## RECORDS FOR THE EXERCISE
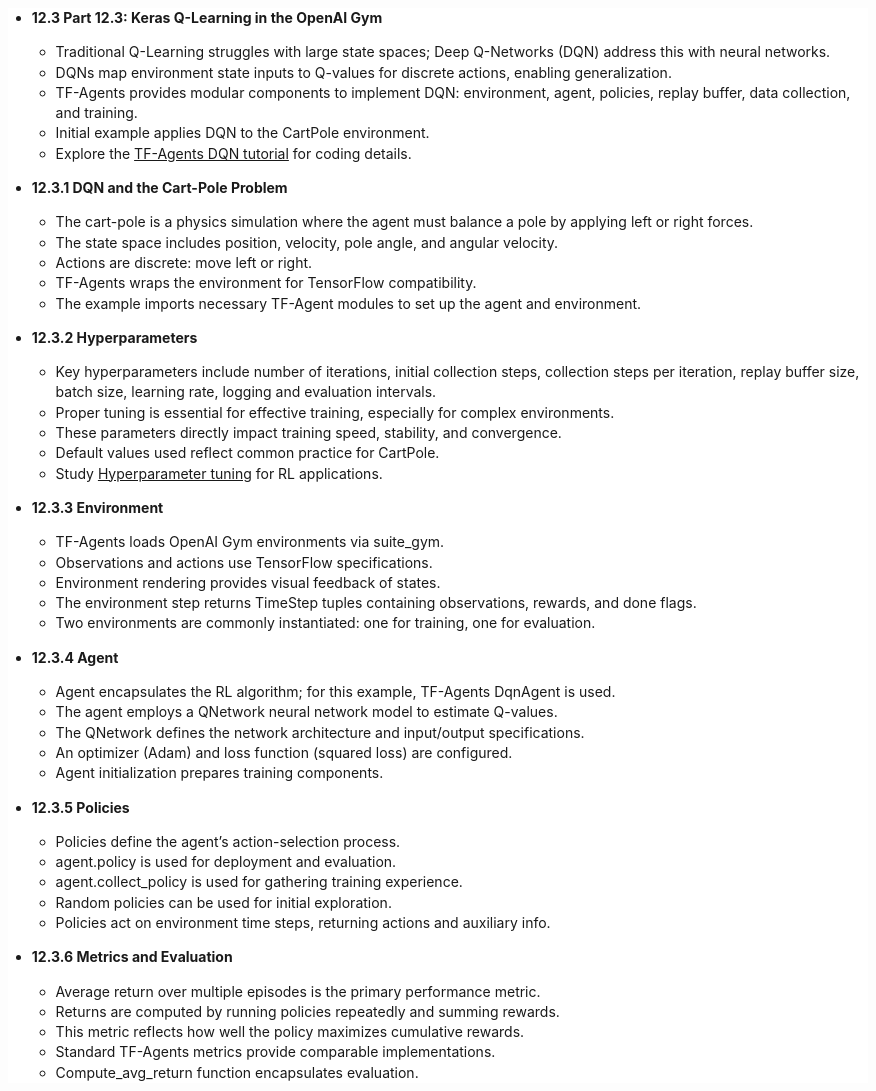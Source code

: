 - **12.3 Part 12.3: Keras Q-Learning in the OpenAI Gym**
  - Traditional Q-Learning struggles with large state spaces; Deep Q-Networks (DQN) address this with neural networks.
  - DQNs map environment state inputs to Q-values for discrete actions, enabling generalization.
  - TF-Agents provides modular components to implement DQN: environment, agent, policies, replay buffer, data collection, and training.
  - Initial example applies DQN to the CartPole environment.
  - Explore the [TF-Agents DQN tutorial](https://www.tensorflow.org/agents/tutorials/1_dqn_tutorial) for coding details.

- **12.3.1 DQN and the Cart-Pole Problem**
  - The cart-pole is a physics simulation where the agent must balance a pole by applying left or right forces.
  - The state space includes position, velocity, pole angle, and angular velocity.
  - Actions are discrete: move left or right.
  - TF-Agents wraps the environment for TensorFlow compatibility.
  - The example imports necessary TF-Agent modules to set up the agent and environment.

- **12.3.2 Hyperparameters**
  - Key hyperparameters include number of iterations, initial collection steps, collection steps per iteration, replay buffer size, batch size, learning rate, logging and evaluation intervals.
  - Proper tuning is essential for effective training, especially for complex environments.
  - These parameters directly impact training speed, stability, and convergence.
  - Default values used reflect common practice for CartPole.
  - Study [Hyperparameter tuning](https://arxiv.org/abs/2009.07118) for RL applications.

- **12.3.3 Environment**
  - TF-Agents loads OpenAI Gym environments via suite_gym.
  - Observations and actions use TensorFlow specifications.
  - Environment rendering provides visual feedback of states.
  - The environment step returns TimeStep tuples containing observations, rewards, and done flags.
  - Two environments are commonly instantiated: one for training, one for evaluation.

- **12.3.4 Agent**
  - Agent encapsulates the RL algorithm; for this example, TF-Agents DqnAgent is used.
  - The agent employs a QNetwork neural network model to estimate Q-values.
  - The QNetwork defines the network architecture and input/output specifications.
  - An optimizer (Adam) and loss function (squared loss) are configured.
  - Agent initialization prepares training components.

- **12.3.5 Policies**
  - Policies define the agent’s action-selection process.
  - agent.policy is used for deployment and evaluation.
  - agent.collect_policy is used for gathering training experience.
  - Random policies can be used for initial exploration.
  - Policies act on environment time steps, returning actions and auxiliary info.

- **12.3.6 Metrics and Evaluation**
  - Average return over multiple episodes is the primary performance metric.
  - Returns are computed by running policies repeatedly and summing rewards.
  - This metric reflects how well the policy maximizes cumulative rewards.
  - Standard TF-Agents metrics provide comparable implementations.
  - Compute_avg_return function encapsulates evaluation.
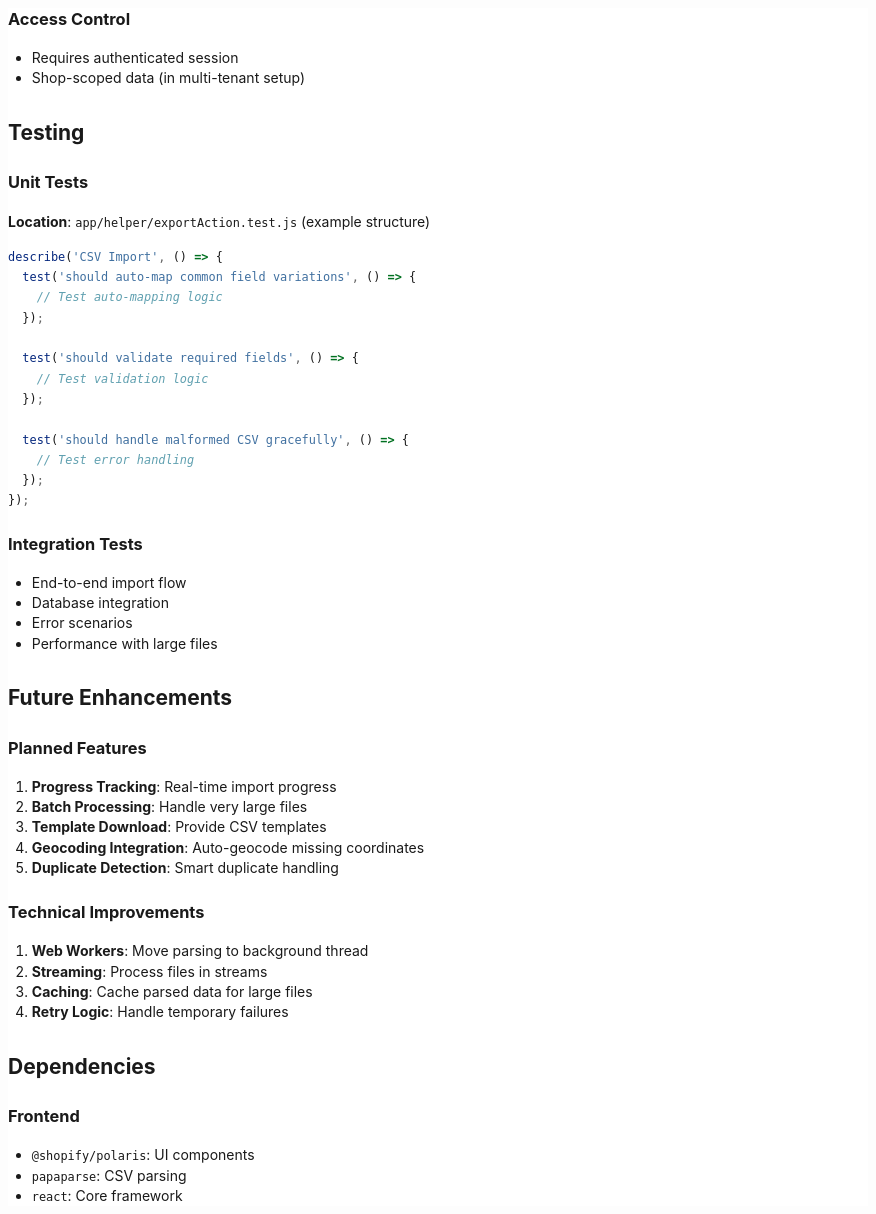 ### Access Control
- Requires authenticated session
- Shop-scoped data (in multi-tenant setup)

## Testing

### Unit Tests
**Location**: `app/helper/exportAction.test.js` (example structure)

```javascript
describe('CSV Import', () => {
  test('should auto-map common field variations', () => {
    // Test auto-mapping logic
  });
  
  test('should validate required fields', () => {
    // Test validation logic
  });
  
  test('should handle malformed CSV gracefully', () => {
    // Test error handling
  });
});
```

### Integration Tests
- End-to-end import flow
- Database integration
- Error scenarios
- Performance with large files

## Future Enhancements

### Planned Features
1. **Progress Tracking**: Real-time import progress
2. **Batch Processing**: Handle very large files
3. **Template Download**: Provide CSV templates
4. **Geocoding Integration**: Auto-geocode missing coordinates
5. **Duplicate Detection**: Smart duplicate handling

### Technical Improvements
1. **Web Workers**: Move parsing to background thread
2. **Streaming**: Process files in streams
3. **Caching**: Cache parsed data for large files
4. **Retry Logic**: Handle temporary failures

## Dependencies

### Frontend
- `@shopify/polaris`: UI components
- `papaparse`: CSV parsing
- `react`: Core framework
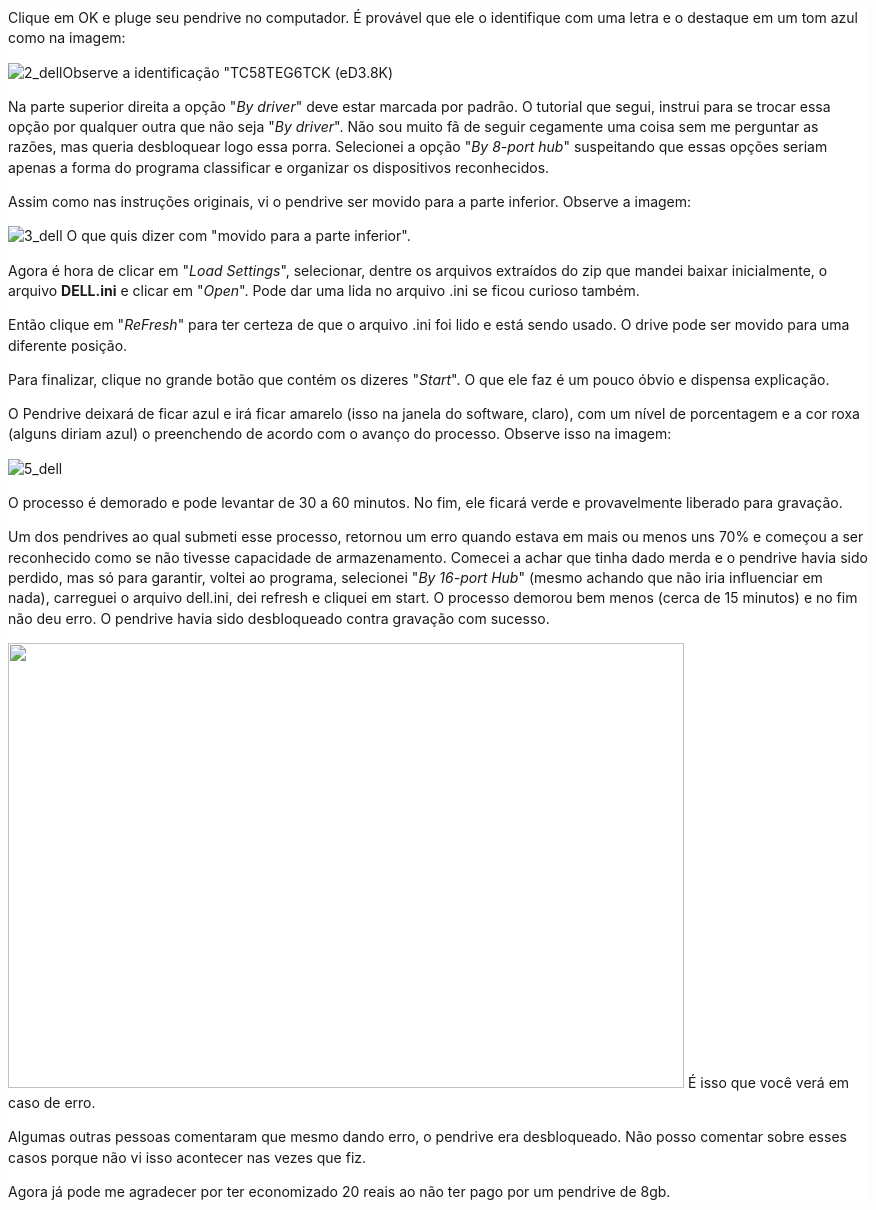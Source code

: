 Clique em OK e pluge seu pendrive no computador. É provável que ele o identifique com uma letra e o destaque em um tom azul como na imagem:

<img class="wp-image-1200 size-large" src="https://image.ibb.co/f2cqPy/2_dell.png" alt="2_dell" width="676" height="445" />Observe a identificação "TC58TEG6TCK (eD3.8K)

Na parte superior direita a opção "<em>By driver</em>" deve estar marcada por padrão. O tutorial que segui, instrui para se trocar essa opção por qualquer outra que não seja "<em>By driver</em>". Não sou muito fã de seguir cegamente uma coisa sem me perguntar as razões, mas queria desbloquear logo essa porra. Selecionei a opção "<em>By 8-port hub</em>" suspeitando que essas opções seriam apenas a forma do programa classificar e organizar os dispositivos reconhecidos.

Assim como nas instruções originais, vi o pendrive ser movido para a parte inferior. Observe a imagem:

<img class="wp-image-1201 size-large" src="https://preview.ibb.co/h0qujy/3_dell.png" alt="3_dell" width="676" height="445" /> O que quis dizer com "movido para a parte inferior".

Agora é hora de clicar em "<em>Load Settings</em>", selecionar, dentre os arquivos extraídos do zip que mandei baixar inicialmente, o arquivo <strong>DELL.ini</strong> e clicar em "<em>Open</em>". Pode dar uma lida no arquivo .ini se ficou curioso também.

Então clique em "<em>ReFresh</em>" para ter certeza de que o arquivo .ini foi lido e está sendo usado. O drive pode ser movido para uma diferente posição.

Para finalizar, clique no grande botão que contém os dizeres "<em>Start</em>". O que ele faz é um pouco óbvio e dispensa explicação.

O Pendrive deixará de ficar azul e irá ficar amarelo (isso na janela do software, claro), com um nível de porcentagem e a cor roxa (alguns diriam azul) o preenchendo de acordo com o avanço do processo. Observe isso na imagem:

<img class="aligncenter size-large wp-image-1202" src="https://preview.ibb.co/nGG0Py/5_dell.png" alt="5_dell" width="676" height="445" />

O processo é demorado e pode levantar de 30 a 60 minutos. No fim, ele ficará verde e provavelmente liberado para gravação.

Um dos pendrives ao qual submeti esse processo, retornou um erro quando estava em mais ou menos uns 70% e começou a ser reconhecido como se não tivesse capacidade de armazenamento. Comecei a achar que tinha dado merda e o pendrive havia sido perdido, mas só para garantir, voltei ao programa, selecionei "<em>By 16-port Hub</em>" (mesmo achando que não iria influenciar em nada), carreguei o arquivo dell.ini, dei refresh e cliquei em start. O processo demorou bem menos (cerca de 15 minutos) e no fim não deu erro. O pendrive havia sido desbloqueado contra gravação com sucesso.

<img class="wp-image-1203 size-large" src="https://image.ibb.co/izhJBd/7_dell.png" alt="" width="676" height="445" /> É isso que você verá em caso de erro.

Algumas outras pessoas comentaram que mesmo dando erro, o pendrive era desbloqueado. Não posso comentar sobre esses casos porque não vi isso acontecer nas vezes que fiz.

Agora já pode me agradecer por ter economizado 20 reais ao não ter pago por um pendrive de 8gb.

## ABOUT THIS EXERCISE
Omitting all pictures, restate exactly the lines of the material from its start through the line that contains "- The environment".

## RESPONSE TO THIS EXERCISE
Source code

: - **12.3 Part 12.3: Keras Q-Learning in the OpenAI Gym**
  - Traditional Q-Learning struggles with large state spaces; Deep Q-Networks (DQN) address this with neural networks.
  - DQNs map environment state inputs to Q-values for discrete actions, enabling generalization.
  - TF-Agents provides modular components to implement DQN: environment, agent, policies, replay buffer, data collection, and training.
  - Initial example applies DQN to the CartPole environment.
  - Explore the [TF-Agents DQN tutorial](https://www.tensorflow.org/agents/tutorials/1_dqn_tutorial) for coding details.

- **12.3.1 DQN and the Cart-Pole Problem**
  - The cart-pole is a physics simulation where the agent must balance a pole by applying left or right forces.
  - The state space includes position, velocity, pole angle, and angular velocity.
  - Actions are discrete: move left or right.
  - TF-Agents wraps the environment for TensorFlow compatibility.
  - The example imports necessary TF-Agent modules to set up the agent and environment.

- **12.3.2 Hyperparameters**
  - Key hyperparameters include number of iterations, initial collection steps, collection steps per iteration, replay buffer size, batch size, learning rate, logging and evaluation intervals.
  - Proper tuning is essential for effective training, especially for complex environments.
  - These parameters directly impact training speed, stability, and convergence.
  - Default values used reflect common practice for CartPole.
  - Study [Hyperparameter tuning](https://arxiv.org/abs/2009.07118) for RL applications.

- **12.3.3 Environment**
  - TF-Agents loads OpenAI Gym environments via suite_gym.
  - Observations and actions use TensorFlow specifications.
  - Environment rendering provides visual feedback of states.
  - The environment step returns TimeStep tuples containing observations, rewards, and done flags.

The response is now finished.